\u3000\u30 Shenzhen Quanxinhao Co.Ltd(000007) 89 Jiangxi Wannianqing Cement Co.Ltd(000789) )
The performance maintained steady growth, and the dividend scale reached a record high. In 2021, the company achieved a revenue of 14.205 billion yuan, a year-on-year increase of + 13.37%, and a net profit attributable to the parent company of 1.593 billion yuan, a year-on-year increase of + 7.61%, deducting a net profit not attributable to the parent company of 1.490 billion yuan, a year-on-year increase of + 7.18%, and EPS of 2.00 yuan / share. Q4’s single quarter revenue was 4.57 billion yuan, a year-on-year increase of + 23.9%, and the net profit attributable to the parent company was 464 million yuan, a year-on-year increase of + 1.5%. The small increase in profit was mainly affected by the decrease in investment income from the disposal of long-term equity investment. The company plans to pay 8 yuan (including tax) out of 10, with a dividend scale of 638 million, a record high and a dividend rate of 40%.
The profit level is high and stable, and the cash flow performance is slightly under pressure. The company achieved 245099 million tons of cement sales in this period, a year-on-year increase of + 2.1%; The sales volume of concrete was 6.263 million m3, a year-on-year increase of + 10.32%. We estimate that the annual cement ton revenue / ton cost / ton gross profit of the company are 341 / 222 / 119 yuan respectively, with a year-on-year increase of 31 / 29 / 2 yuan respectively, of which the cost increase is mainly caused by the rise of coal and electricity prices. During the reporting period, the company’s expense ratio during the reporting period was 6.07%, with a year-on-year increase of + 0.26pct, and the sales / management / Finance / R & D expenses were 1.13% / 4.58% / 0.18% / 0.18% respectively, with a year-on-year increase of -0.16pct/0.34pct/0.20pct / – 0.12pct. The increase in management expenses was mainly due to the year-on-year increase in employee compensation, depreciation and asset amortization, and safety and environmental protection expenses; The increase in financial expenses is mainly due to the increase in the current allocation of unrecognized financing expenses and the provision of convertible bond interest. The net cash flow paid by employees for purchasing goods and services decreased by 1.67 billion to 1.62 billion during the year.
Steadily promote green development and actively extend the layout of the industrial chain.. During the reporting period, in response to the national dual carbon policy, the company optimized technological transformation, cleaner production and other links, including power generation by using the waste heat resources of cement kilns. The annual power generation reached 536 million kWh and 65900 tons of standard coal were saved; Photovoltaic power generation by using the top of raw material shed can create more than 200000 benefits every year. Throughout the year, the company’s clinker standard coal consumption decreased by 1.76kg/t year-on-year, and the comprehensive power consumption of clinker decreased by 4.14kwh/t year-on-year. In addition, while steadily developing the cement business, the company actively extends the upstream and downstream industrial chain. As of the end of the reporting period, the company has deployed nearly 30 commercial concrete enterprises in Jiangxi Province, with a commercial concrete production capacity of 19.75 million m3 / year, a year-on-year increase of 16.18%, an aggregate production capacity of 9 million tons / year and a new brick production capacity of 68 million standard blocks / year.
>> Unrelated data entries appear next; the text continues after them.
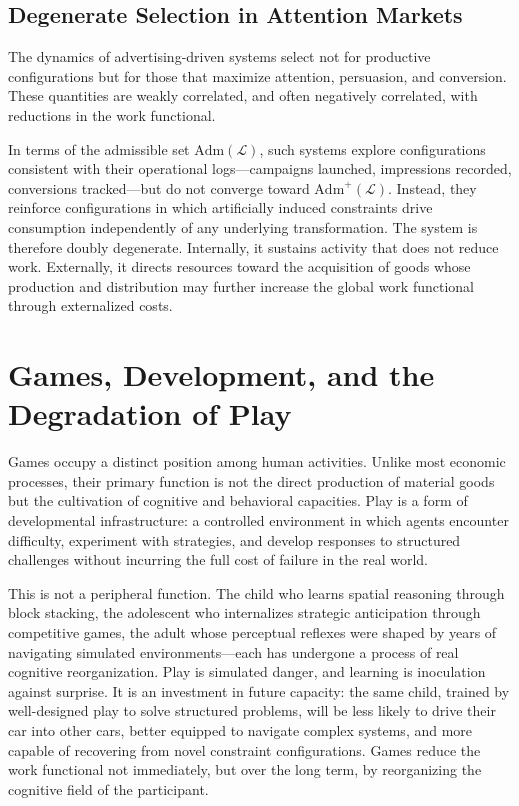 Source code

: \documentclass[12pt, oneside]{article}
\theoremstyle{definition}
\newcommand{\Log}{\mathcal{L}}
\newcommand{\Admit}{\mathrm{Adm}}
\begin{document}
\subsection{Degenerate Selection in Attention Markets}

The dynamics of advertising-driven systems select not for productive configurations but for those that maximize attention, persuasion, and conversion. These quantities are weakly correlated, and often negatively correlated, with reductions in the work functional.

In terms of the admissible set $\Admit(\Log)$, such systems explore configurations consistent with their operational logs---campaigns launched, impressions recorded, conversions tracked---but do not converge toward $\Admit^+(\Log)$. Instead, they reinforce configurations in which artificially induced constraints drive consumption independently of any underlying transformation. The system is therefore doubly degenerate. Internally, it sustains activity that does not reduce work. Externally, it directs resources toward the acquisition of goods whose production and distribution may further increase the global work functional through externalized costs.

\section{Games, Development, and the Degradation of Play}

Games occupy a distinct position among human activities. Unlike most economic processes, their primary function is not the direct production of material goods but the cultivation of cognitive and behavioral capacities. Play is a form of developmental infrastructure: a controlled environment in which agents encounter difficulty, experiment with strategies, and develop responses to structured challenges without incurring the full cost of failure in the real world.

This is not a peripheral function. The child who learns spatial reasoning through block stacking, the adolescent who internalizes strategic anticipation through competitive games, the adult whose perceptual reflexes were shaped by years of navigating simulated environments---each has undergone a process of real cognitive reorganization. Play is simulated danger, and learning is inoculation against surprise. It is an investment in future capacity: the same child, trained by well-designed play to solve structured problems, will be less likely to drive their car into other cars, better equipped to navigate complex systems, and more capable of recovering from novel constraint configurations. Games reduce the work functional not immediately, but over the long term, by reorganizing the cognitive field of the participant.
\end{document}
Risk warning: the project landing is not as expected; Deterioration of regional supply pattern; The cost increase exceeded expectations.
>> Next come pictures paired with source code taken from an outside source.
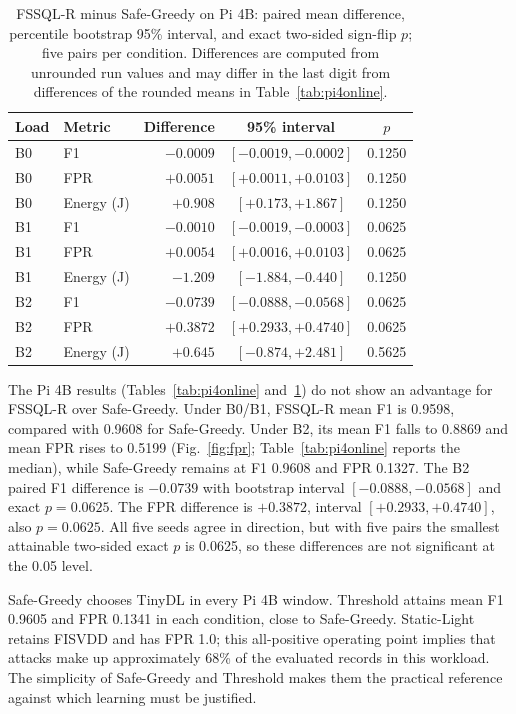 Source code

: \documentclass[journal]{IEEEtran}
\begin{document}
\begin{table}[t]
\caption{FSSQL-R minus Safe-Greedy on Pi 4B: paired mean difference, percentile bootstrap 95\% interval, and exact two-sided sign-flip $p$; five pairs per condition. Differences are computed from unrounded run values and may differ in the last digit from differences of the rounded means in Table~\ref{tab:pi4online}.}
\label{tab:pi4paired}
\centering\footnotesize
\begin{tabular}{@{}llrcc@{}}
\toprule
Load & Metric & Difference & 95\% interval & $p$ \\
\midrule
B0 & F1 & $-0.0009$ & $[-0.0019, -0.0002]$ & 0.1250 \\
B0 & FPR & $+0.0051$ & $[+0.0011, +0.0103]$ & 0.1250 \\
B0 & Energy (J) & $+0.908$ & $[+0.173, +1.867]$ & 0.1250 \\
\midrule
B1 & F1 & $-0.0010$ & $[-0.0019, -0.0003]$ & 0.0625 \\
B1 & FPR & $+0.0054$ & $[+0.0016, +0.0103]$ & 0.0625 \\
B1 & Energy (J) & $-1.209$ & $[-1.884, -0.440]$ & 0.1250 \\
\midrule
B2 & F1 & $-0.0739$ & $[-0.0888, -0.0568]$ & 0.0625 \\
B2 & FPR & $+0.3872$ & $[+0.2933, +0.4740]$ & 0.0625 \\
B2 & Energy (J) & $+0.645$ & $[-0.874, +2.481]$ & 0.5625 \\
\bottomrule
\end{tabular}
\end{table}

The Pi 4B results (Tables~\ref{tab:pi4online} and~\ref{tab:pi4paired}) do not show an advantage for FSSQL-R over Safe-Greedy. Under B0/B1, FSSQL-R mean F1 is 0.9598, compared with 0.9608 for Safe-Greedy. Under B2, its mean F1 falls to 0.8869 and mean FPR rises to 0.5199 (Fig.~\ref{fig:fpr}; Table~\ref{tab:pi4online} reports the median), while Safe-Greedy remains at F1 0.9608 and FPR 0.1327. The B2 paired F1 difference is $-0.0739$ with bootstrap interval $[-0.0888,-0.0568]$ and exact $p=0.0625$. The FPR difference is $+0.3872$, interval $[+0.2933,+0.4740]$, also $p=0.0625$. All five seeds agree in direction, but with five pairs the smallest attainable two-sided exact $p$ is 0.0625, so these differences are not significant at the 0.05 level.

Safe-Greedy chooses TinyDL in every Pi 4B window. Threshold attains mean F1 0.9605 and FPR 0.1341 in each condition, close to Safe-Greedy. Static-Light retains FISVDD and has FPR 1.0; this all-positive operating point implies that attacks make up approximately 68\% of the evaluated records in this workload. The simplicity of Safe-Greedy and Threshold makes them the practical reference against which learning must be justified.
\end{document}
Investment suggestion: with the support of regional demand and maintaining the “buy” rating, the company ranks first in the cement market share in Jiangxi Province. In recent years, it has actively extended the upstream and downstream of the industrial chain, steadily promoted the prefabricated construction industry, and created and cultivated new profit growth points for the company. This year, the annual planned investment in the construction of large and medium-sized projects in Jiangxi Province is 1.18 trillion, with a year-on-year increase of 22.2%, providing good support for regional demand. It is expected that the company’s EPS in 22-24 years will be 2.1/2.2/2.3 yuan / share, corresponding to PE of 6.1/5.8/5.6x, maintaining the “buy” rating.